The Obama-McGuinty connection: Good for Canada-U.S. relations?

This past weekend, U.S. president Barack Obama went to the Chicago wedding of Scarborough-Rouge River MPP Bas Balkissoon's son Tony.

Tony Balkissoon, 29. is a lawyer in the city. He married Laura Jarrett, also a lawyer, the daughter of Valerie Jarrett, one of Obama's most influential advisors.

The Obama's private residence in Chicago was in walking distance from Valerie Jarrett's mother's home, where the wedding was held in the backyard.

The Liberal MPP was seen in deep conversation with Obama and Attorney General Eric Holder at the high-security nuptials.

The Toronto Star points out that this marriage is only one of several links between Obama and Ontario Premier Dalton McGuinty, Bas Balkissoon's boss.

David Axelrod, another key advisor for Obama, was a McGuinty strategist from 2000 to 2002.

"He owes me big time for that," McGuinty told reporters in 2008, joking that Obama took notes from his playbook. "Barack Obama is delivering a message that is based on hope and he's speaking to what I think is an innate longing and yearning felt in people everywhere.

Toronto Liberal Jean-Michel Picher, who helped the premier with last year's provincial election, worked on Obama's presidential primary campaign in 2007 and 2008.

And some analysts can't help but compare Obama to McGuinty when the president talks about the Keystone pipeline, appealing to the green lobby:

"The president appears to have torn a page from the playbook of Dalton McGuinty, of all people. In the recent Ontario election, McGuinty consciously and deliberately appealed to affluent downtown Toronto environmentalists, at the risk of losing critical rural districts where opposition to wind turbines is overwhelming. He lost those rural seats but kept the downtown seats, squeaking to a very bare victory," writes Canadian Energy Issues' Steve Aplin.

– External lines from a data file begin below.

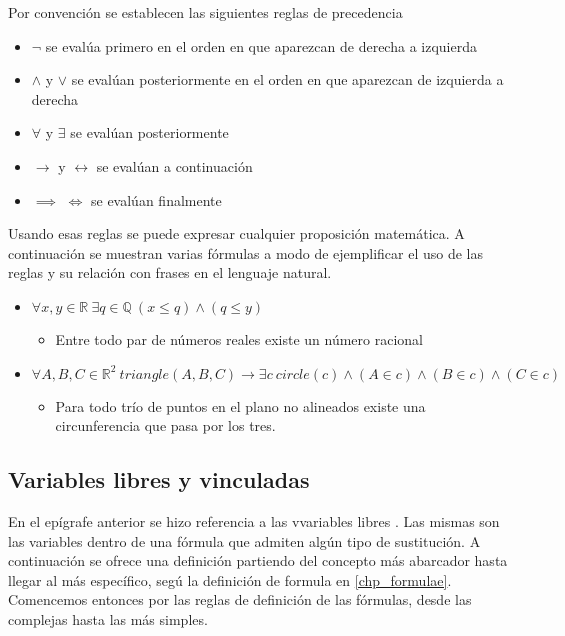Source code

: Por convención se establecen las siguientes reglas de precedencia

\begin{itemize}
	\item{$\neg$ se evalúa primero en el orden en que aparezcan de derecha a izquierda}
	\item{$\land$ y $\lor$ se evalúan posteriormente en el orden en que aparezcan de izquierda a derecha}
	\item{$\forall$ y $\exists$ se evalúan posteriormente}
	\item{$\to$ y $\leftrightarrow$ se evalúan a continuación}
	\item{$\implies$ $\iff$ se evalúan finalmente}
\end{itemize}

Usando esas reglas se puede expresar cualquier proposición matemática. A continuación se muestran varias fórmulas a modo de ejemplificar el uso de las reglas y su relación con frases en el lenguaje natural.

\begin{itemize}
	\item{$\forall x,y \in \mathbb{R}\ \exists q \in \mathbb{Q}\ (x \leq q) \land (q \leq y)$ }
		\begin{itemize}
			\item{Entre todo par de números reales existe un número racional}
		\end{itemize}
	\item{$\forall A,B,C \in \mathbb{R}^2\ triangle(A, B, C) \to \exists c\ circle(c) \land (A \in c) \land (B \in c) \land (C \in c)$ }
		\begin{itemize}
			\item{Para todo trío de puntos en el plano no alineados existe una circunferencia que pasa por los tres.}
		\end{itemize}
\end{itemize}

\subsection{Variables libres y vinculadas}

En el epígrafe anterior se hizo referencia a las vvariables libres . Las mismas son las variables dentro de una fórmula que admiten algún tipo de sustitución. A continuación se ofrece una definición partiendo del concepto más abarcador hasta llegar al más específico, segú la definición de formula en \cref{chp_formulae}. Comencemos entonces por las reglas de definición de las fórmulas, desde las complejas hasta las más simples.

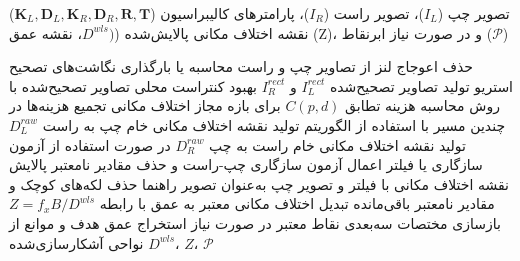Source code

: \begin{algorithm}[ht]
	\caption{تولید نقشه اختلاف مکانی و نقشه عمق از تصاویر استریو}
	\label{alg:stereo_depth_pipeline}
	\begin{algorithmic}[1]
		\REQUIRE تصویر چپ ($I_L$)، تصویر راست ($I_R$)، پارامترهای کالیبراسیون ($\mathbf{K}_L,\mathbf{D}_L,\mathbf{K}_R,\mathbf{D}_R,\mathbf{R},\mathbf{T}$)
		\ENSURE نقشه اختلاف مکانی پالایش‌شده ($D^{wls})$، نقشه عمق (Z)، و در صورت نیاز ابرنقاط ($\mathcal{P}$)
		
		
		\STATE حذف اعوجاج لنز از تصاویر چپ و راست
		\STATE محاسبه یا بارگذاری نگاشت‌های تصحیح استریو
		\STATE تولید تصاویر تصحیح‌شده \(I_L^{rect}\) و \(I_R^{rect}\)
		\STATE بهبود کنتراست محلی تصاویر تصحیح‌شده با روش 
		\STATE محاسبه هزینه تطابق \(C(p,d)\) برای بازه مجاز اختلاف مکانی
		\STATE تجمیع هزینه‌ها در چندین مسیر با استفاده از الگوریتم 
		\STATE تولید نقشه اختلاف مکانی خام چپ به راست \(D_L^{raw}\)
		\STATE تولید نقشه اختلاف مکانی خام راست به چپ \(D_R^{raw}\) در صورت استفاده از آزمون سازگاری یا فیلتر 
		\STATE اعمال آزمون سازگاری چپ-راست و حذف مقادیر نامعتبر
		\STATE پالایش نقشه اختلاف مکانی با فیلتر  و تصویر چپ به‌عنوان تصویر راهنما
		\STATE حذف لکه‌های کوچک و مقادیر نامعتبر باقی‌مانده
		\STATE تبدیل اختلاف مکانی معتبر به عمق با رابطه \(Z=f_xB/D^{wls}\)
		\STATE بازسازی مختصات سه‌بعدی نقاط معتبر در صورت نیاز
		\STATE استخراج عمق هدف و موانع از نواحی آشکارسازی‌شده
		\RETURN \(D^{wls}\)، \(Z\)، \(\mathcal{P}\)
	\end{algorithmic}
	
\end{algorithm}
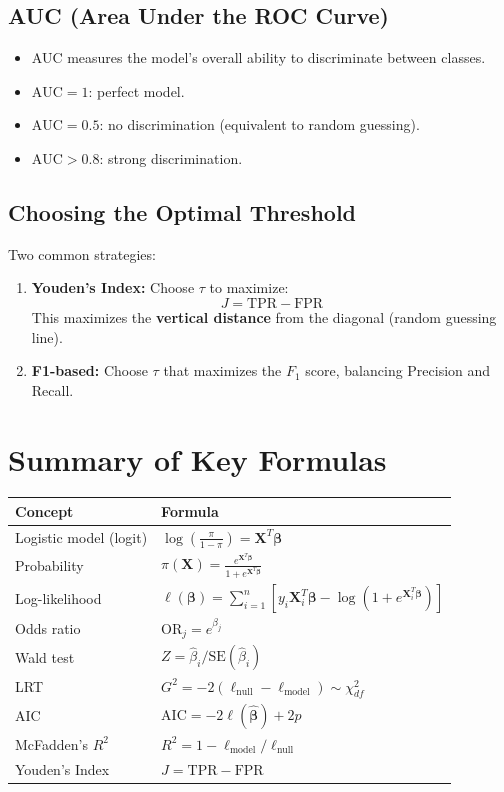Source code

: \documentclass{article}
\begin{document}
\subsection{AUC (Area Under the ROC Curve)}
\begin{itemize}
    \item AUC measures the model's overall ability to discriminate between classes.
    \item $\text{AUC} = 1$: perfect model.
    \item $\text{AUC} = 0.5$: no discrimination (equivalent to random guessing).
    \item $\text{AUC} > 0.8$: strong discrimination.
\end{itemize}

\subsection{Choosing the Optimal Threshold}
Two common strategies:
\begin{enumerate}
    \item \textbf{Youden's Index:} Choose $\tau$ to maximize:
    $$J = \text{TPR} - \text{FPR}$$
    This maximizes the \textbf{vertical distance} from the diagonal (random guessing line).
    \item \textbf{F1-based:} Choose $\tau$ that maximizes the $F_1$ score, balancing Precision and Recall.
\end{enumerate}

\section{Summary of Key Formulas}

\begin{table}[h]
\centering
\small
\begin{tabularx}{\textwidth}{>{\raggedright\arraybackslash}p{}
                            >{\raggedright\arraybackslash}X}
\toprule
\textbf{Concept} & \textbf{Formula} \\
\midrule
Logistic model (logit) & $\log\left(\frac{\pi}{1 - \pi}\right) = \mathbf{X}^T\boldsymbol{\beta}$ \\[6pt]
Probability & $\pi(\mathbf{X}) = \frac{e^{\mathbf{X}^T\boldsymbol{\beta}}}{1 + e^{\mathbf{X}^T\boldsymbol{\beta}}}$ \\[6pt]
Log-likelihood & $\ell(\boldsymbol{\beta}) = \sum_{i=1}^{n} \left[ y_i \mathbf{X}_i^T\boldsymbol{\beta} - \log(1 + e^{\mathbf{X}_i^T\boldsymbol{\beta}}) \right]$ \\[6pt]
Odds ratio & $\text{OR}_j = e^{\beta_j}$ \\[6pt]
Wald test & $Z = \hat{\beta}_i / \text{SE}(\hat{\beta}_i)$ \\[6pt]
LRT & $G^2 = -2(\ell_{\text{null}} - \ell_{\text{model}}) \sim \chi^2_{df}$ \\[6pt]
AIC & $\text{AIC} = -2\ell(\hat{\boldsymbol{\beta}}) + 2p$ \\[6pt]
McFadden's $R^2$ & $R^2 = 1 - \ell_{\text{model}} / \ell_{\text{null}}$ \\[6pt]
Youden's Index & $J = \text{TPR} - \text{FPR}$ \\
\bottomrule
\end{tabularx}
\end{table}
\end{document}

In December, headlines announced another blossoming cross-border friendship: Obama and Prime Minister Stephen Harper.

So what?

Well, some critics have worried that Canada's relations with the U.S. have reached their lowest point in 25 years. Jack M. Mintz of the Financial Post argues that "Canada needs to think hard about how to reboot its ties with the United States."

Personal relationships with the president is a start.

"Anyone who tells you that personal friendship doesn't count in the conduct of foreign affairs —that nations only have interests and nothing else — doesn't have a clue what he is talking about," former Prime Minister Brian Mulroney said at a luncheon this past November, acknowledging that his closeness with presidents Reagan and Bush, Sr., hugely contributed to his successes in office.

Mulroney claims Trudeau and Chretien's more "frosty" relationships with their presidential counterparts — Trudeau once called living next to the U.S. "like sleeping with an elephant" — kept them from resolving big-ticket matters with our neighbours.

The CBC's timeline of Canada-U.S. relations supports the theory that good personal relationships are, in turn, good for the country.

It also never hurts to invite the president to your son's wedding.